The first is further limitation of corporate interest deductions, specifically on multinationals; and the second is restrictions on the use of assessed losses to reduce future corporate tax liabilities.

The first involves changes to, amongst others, the scope and thresholds of the interest deduction limitation, achieved by fixing and limiting the interest deduction limitation ratio to 30% of a taxpayer’s “adjusted taxable income”, instead of the earlier flexible percentage (adjusted upwards and downwards based on the average repo rate) capped at 60%.

What are the new assessed losses rules? 

Assessed loss rules were originally created to smooth the tax burden for:

  • businesses that require a significant upfront capital outlay, causing assessed losses to accumulate before any profit is realised;
  • cyclical businesses that realise losses in some years and profits in others, such as farming operations, and
  • companies that suffer temporary setbacks and losses before recovering to become profitable again.
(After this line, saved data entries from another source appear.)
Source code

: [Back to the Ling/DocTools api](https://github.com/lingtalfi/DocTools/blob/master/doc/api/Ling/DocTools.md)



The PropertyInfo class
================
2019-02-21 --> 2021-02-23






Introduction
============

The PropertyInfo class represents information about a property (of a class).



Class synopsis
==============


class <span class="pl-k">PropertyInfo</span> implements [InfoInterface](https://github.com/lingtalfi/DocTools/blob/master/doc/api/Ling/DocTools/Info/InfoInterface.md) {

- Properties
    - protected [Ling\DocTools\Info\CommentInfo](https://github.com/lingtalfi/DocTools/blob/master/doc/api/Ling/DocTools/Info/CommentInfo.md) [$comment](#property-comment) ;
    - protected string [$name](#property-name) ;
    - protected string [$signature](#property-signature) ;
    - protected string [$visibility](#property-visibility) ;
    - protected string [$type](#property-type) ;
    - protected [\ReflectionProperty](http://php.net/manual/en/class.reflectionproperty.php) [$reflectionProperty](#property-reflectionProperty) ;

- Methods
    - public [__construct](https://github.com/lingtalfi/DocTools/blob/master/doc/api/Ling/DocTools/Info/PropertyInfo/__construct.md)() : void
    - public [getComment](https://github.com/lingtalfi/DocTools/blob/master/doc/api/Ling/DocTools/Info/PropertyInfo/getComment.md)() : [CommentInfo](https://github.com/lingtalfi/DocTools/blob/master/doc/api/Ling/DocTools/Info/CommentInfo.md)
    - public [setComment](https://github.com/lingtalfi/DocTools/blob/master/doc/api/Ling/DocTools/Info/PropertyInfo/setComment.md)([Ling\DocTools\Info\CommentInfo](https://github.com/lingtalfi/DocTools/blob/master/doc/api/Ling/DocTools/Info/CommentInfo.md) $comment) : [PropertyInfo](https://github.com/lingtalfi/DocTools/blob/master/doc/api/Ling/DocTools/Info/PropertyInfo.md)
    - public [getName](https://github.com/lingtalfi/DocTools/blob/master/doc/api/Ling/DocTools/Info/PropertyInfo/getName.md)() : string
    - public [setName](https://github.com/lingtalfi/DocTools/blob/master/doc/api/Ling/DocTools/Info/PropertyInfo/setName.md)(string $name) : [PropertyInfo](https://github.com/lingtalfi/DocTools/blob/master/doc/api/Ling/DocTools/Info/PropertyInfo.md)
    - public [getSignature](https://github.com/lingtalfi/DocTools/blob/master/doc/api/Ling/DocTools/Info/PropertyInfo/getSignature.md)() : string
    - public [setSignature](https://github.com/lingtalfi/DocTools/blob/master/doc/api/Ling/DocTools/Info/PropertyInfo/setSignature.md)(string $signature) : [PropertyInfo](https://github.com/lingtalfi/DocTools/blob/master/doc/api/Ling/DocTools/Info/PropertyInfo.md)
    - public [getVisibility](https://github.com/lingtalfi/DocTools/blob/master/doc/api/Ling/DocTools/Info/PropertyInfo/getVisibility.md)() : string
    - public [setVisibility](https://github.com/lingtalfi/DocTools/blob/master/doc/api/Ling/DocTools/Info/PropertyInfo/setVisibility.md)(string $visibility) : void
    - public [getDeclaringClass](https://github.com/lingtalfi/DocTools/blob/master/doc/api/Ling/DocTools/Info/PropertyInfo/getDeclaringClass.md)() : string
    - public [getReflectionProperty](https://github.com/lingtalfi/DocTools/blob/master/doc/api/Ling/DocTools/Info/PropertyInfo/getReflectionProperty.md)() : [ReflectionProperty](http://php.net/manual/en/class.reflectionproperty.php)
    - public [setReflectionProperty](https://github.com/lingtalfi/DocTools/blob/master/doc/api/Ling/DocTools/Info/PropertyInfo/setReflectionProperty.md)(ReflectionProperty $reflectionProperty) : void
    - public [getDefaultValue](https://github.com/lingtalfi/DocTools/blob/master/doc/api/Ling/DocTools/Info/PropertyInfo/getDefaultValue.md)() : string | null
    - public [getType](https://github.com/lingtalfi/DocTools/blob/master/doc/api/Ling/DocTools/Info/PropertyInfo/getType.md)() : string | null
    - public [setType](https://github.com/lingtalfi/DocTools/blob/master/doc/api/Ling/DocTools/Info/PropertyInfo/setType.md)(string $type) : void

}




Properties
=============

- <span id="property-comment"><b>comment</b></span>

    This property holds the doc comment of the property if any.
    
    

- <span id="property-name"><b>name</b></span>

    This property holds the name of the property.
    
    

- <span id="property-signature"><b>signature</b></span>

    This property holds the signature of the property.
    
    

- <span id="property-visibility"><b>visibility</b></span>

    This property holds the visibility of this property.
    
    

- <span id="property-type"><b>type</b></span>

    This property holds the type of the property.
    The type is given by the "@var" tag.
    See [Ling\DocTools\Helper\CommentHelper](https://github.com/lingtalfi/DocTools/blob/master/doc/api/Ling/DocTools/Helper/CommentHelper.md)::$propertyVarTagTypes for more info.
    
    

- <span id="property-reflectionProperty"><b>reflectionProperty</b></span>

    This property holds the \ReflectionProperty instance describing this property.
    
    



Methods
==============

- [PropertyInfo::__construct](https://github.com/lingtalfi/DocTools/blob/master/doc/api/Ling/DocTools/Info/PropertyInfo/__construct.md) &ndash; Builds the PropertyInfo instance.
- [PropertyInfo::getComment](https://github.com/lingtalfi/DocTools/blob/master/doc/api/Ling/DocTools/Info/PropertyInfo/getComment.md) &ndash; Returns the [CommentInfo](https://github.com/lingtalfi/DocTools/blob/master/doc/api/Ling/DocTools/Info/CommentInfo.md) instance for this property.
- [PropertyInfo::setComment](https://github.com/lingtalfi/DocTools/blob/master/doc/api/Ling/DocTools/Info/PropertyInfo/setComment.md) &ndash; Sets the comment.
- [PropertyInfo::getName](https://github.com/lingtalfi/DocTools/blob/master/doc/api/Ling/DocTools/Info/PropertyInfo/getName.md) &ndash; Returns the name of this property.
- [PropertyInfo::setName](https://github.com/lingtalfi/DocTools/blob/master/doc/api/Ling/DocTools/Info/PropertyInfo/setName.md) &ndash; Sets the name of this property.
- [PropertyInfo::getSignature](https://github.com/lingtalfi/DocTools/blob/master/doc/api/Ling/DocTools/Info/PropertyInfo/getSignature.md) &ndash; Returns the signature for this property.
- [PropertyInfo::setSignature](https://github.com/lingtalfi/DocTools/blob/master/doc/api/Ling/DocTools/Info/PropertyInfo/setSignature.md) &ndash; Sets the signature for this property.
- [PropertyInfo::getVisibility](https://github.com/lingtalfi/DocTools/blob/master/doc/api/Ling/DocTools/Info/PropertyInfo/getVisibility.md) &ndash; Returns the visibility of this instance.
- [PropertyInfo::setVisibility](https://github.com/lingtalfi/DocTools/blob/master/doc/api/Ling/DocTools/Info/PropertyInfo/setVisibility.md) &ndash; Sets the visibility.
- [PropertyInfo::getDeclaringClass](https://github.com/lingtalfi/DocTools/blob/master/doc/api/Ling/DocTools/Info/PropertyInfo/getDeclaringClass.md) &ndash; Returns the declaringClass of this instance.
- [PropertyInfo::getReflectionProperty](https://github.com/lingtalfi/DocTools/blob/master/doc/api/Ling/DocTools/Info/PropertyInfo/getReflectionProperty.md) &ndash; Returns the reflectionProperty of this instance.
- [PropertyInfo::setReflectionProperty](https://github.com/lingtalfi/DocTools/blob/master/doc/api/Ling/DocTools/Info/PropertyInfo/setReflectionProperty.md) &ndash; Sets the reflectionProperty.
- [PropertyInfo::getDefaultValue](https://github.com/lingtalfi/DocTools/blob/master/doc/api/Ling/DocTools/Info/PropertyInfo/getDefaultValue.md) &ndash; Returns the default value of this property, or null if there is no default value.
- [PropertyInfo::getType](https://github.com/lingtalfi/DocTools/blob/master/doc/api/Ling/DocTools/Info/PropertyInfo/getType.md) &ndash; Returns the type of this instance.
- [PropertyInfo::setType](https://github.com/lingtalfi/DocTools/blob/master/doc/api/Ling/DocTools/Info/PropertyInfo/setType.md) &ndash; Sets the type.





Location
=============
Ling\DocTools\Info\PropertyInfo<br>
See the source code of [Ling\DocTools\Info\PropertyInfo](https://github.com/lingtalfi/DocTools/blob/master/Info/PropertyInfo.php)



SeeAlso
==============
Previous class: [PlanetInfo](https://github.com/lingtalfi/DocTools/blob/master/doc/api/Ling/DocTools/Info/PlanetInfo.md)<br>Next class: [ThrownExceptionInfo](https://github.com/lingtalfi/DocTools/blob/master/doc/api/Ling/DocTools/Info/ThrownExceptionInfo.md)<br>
As a result companies could previously offset the full balance of any assessed loss carried forward from a previous tax year against all its taxable income for the current year. In addition, companies could carry over any assessed loss balance remaining to future years indefinitely subject only to the requirement that the company continues to carry on a trade. In effect, it meant that a company would only become liable for income tax once it earned a taxable profit and the balance of the assessed loss was exhausted.

Under the new rules, assessed losses brought forward from a previous year of assessment – regardless of the amount – can only be offset against the higher of R1 million or a maximum of 80% of taxable income for the current year.

This means that income tax will now always be levied on 20% of the taxable income for the year where the taxable income in the current year exceeds the R1 million threshold, no matter what the assessed loss balance carried forward from previous years may be. This will have adverse tax cash flow implications for some companies.


Small companies unaffected, and losses are not forfeited, unless…

Smaller companies with a taxable income below R1 million will not be affected by the new rules.

Further good news is that companies will not forfeit the balance of the assessed loss that could not be utilised. The balance can be carried forward to the next tax year, provided that the company earns income from trade in the succeeding year of assessment.

However, beware: if a company does not trade for a full year of assessment and no income is earned from such trade, the assessed loss will be lost.


When do the new rules apply, and which companies are affected?

The new rules apply to any year of assessment that ends on or after 31 March 2023, which, in more practical terms, means years of assessment that begin from 1 April 2022 onwards.

It is also important to note that the new limitation will apply to assessed losses generated prior to the effective date, as well as those arising after 1 April 2022.

Some companies will not be affected immediately, for example, companies with no assessed loss balance, or those with a taxable loss.


The cash flow implications, with examples

For those companies affected, the changes will have tax cash flow implications, best illustrated by the way of examples –

Table based on an example from Draft Explanatory Memorandum On The Taxation Laws Amendment Bill, 2021   

Your Tax Deadlines for April 2022

  • 1 April Start of the 2022/23 Financial Year
  • 7 April Monthly Pay-As-You-Earn (PAYE) submissions and payments
  • 25 April Value-Added Tax (VAT) manual submissions and payments
  • 28 April Excise Duty payments
  • 29 April Value-Added Tax (VAT) electronic submissions and payments & CIT Provisional payments where applicable.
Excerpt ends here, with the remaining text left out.